The LABD also features a bullish counterpart, the Direxion Daily S&P Biotech Bull 3X Shares (NYSEARCA:LABU).
LABD attempts to deliver triple the daily inverse returns of the S&P Biotechnology Select Industry Index. That is the same index tracked by the SPDR S&P Biotech ETF (NYSEARCA:XBI), the third-largest biotechnology ETF.
LABD is just two years old, but it’s already arguably the go-to bearish biotechnology ETF.
Knowing What to Expect With LABD
Like other leveraged ETFs, Direxion’s bearish biotechnology fund seduces with the potential for big intraday gains when biotechnology stocks are out of favor. Biotech is a volatile space where regular stocks and unleveraged ETFs regularly post sizable gains or losses. That volatility and potential for big moves is magnified with a leveraged ETF like LABD.
Still, LABD also comes with the same warnings as other leveraged ETFs.
“Leveraged and inverse ETFs pursue daily leveraged investment objectives which means they are riskier than alternatives which do not use leverage. They seek daily goals and should not be expected to track the underlying index over periods longer than one day. They are not suitable for all investors and should be utilized only by investors who understand leverage risk and who actively manage their investments,” notes Direxion.
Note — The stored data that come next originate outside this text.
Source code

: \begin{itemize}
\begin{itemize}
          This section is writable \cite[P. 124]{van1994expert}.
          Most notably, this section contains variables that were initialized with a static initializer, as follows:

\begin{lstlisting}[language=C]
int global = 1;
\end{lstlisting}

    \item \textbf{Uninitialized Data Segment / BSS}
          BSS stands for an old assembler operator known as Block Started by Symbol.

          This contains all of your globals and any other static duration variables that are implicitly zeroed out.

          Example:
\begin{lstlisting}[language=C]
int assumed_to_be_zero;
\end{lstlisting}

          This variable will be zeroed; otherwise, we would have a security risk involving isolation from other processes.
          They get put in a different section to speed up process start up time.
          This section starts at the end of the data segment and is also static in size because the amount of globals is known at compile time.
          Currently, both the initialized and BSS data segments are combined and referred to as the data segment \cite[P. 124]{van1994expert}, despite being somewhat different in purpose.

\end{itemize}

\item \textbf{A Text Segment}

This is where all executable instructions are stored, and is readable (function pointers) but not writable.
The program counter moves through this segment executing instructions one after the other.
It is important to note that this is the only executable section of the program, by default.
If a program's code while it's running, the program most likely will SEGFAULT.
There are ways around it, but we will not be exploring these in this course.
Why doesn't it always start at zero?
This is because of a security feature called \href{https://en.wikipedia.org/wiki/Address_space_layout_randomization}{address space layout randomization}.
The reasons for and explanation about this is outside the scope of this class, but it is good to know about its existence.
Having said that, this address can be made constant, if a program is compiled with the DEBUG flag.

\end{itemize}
Something else to note is that the S&P Biotechnology Select Industry Index, the index LABD attempts to deliver triple the inverse daily returns of, is not a cap-weighted index. Rather, that index is equal-weighted, meaning it assigns more heft to mid- and small-cap biotechnology stocks than do cap-weighted biotechnology benchmarks. The tilt away from large-caps makes LABD’s underlying index a bit more volatile, thereby creating opportunity and opportunity for problems with the fund itself.
In more encouraging news for those interested in LABD, this is the king among leveraged inverse biotechnology ETFs, meaning traders that know how to handle leverage and the quick exits often required usually will not encounter difficulty entering and departing the fund after big gains (or losses) are realized.
As a note, this ETF charges 1.08% in expenses, or $108 annually on every $10,000 invested.
As of this writing, Todd Shriber did not hold a position in any of the aforementioned securities.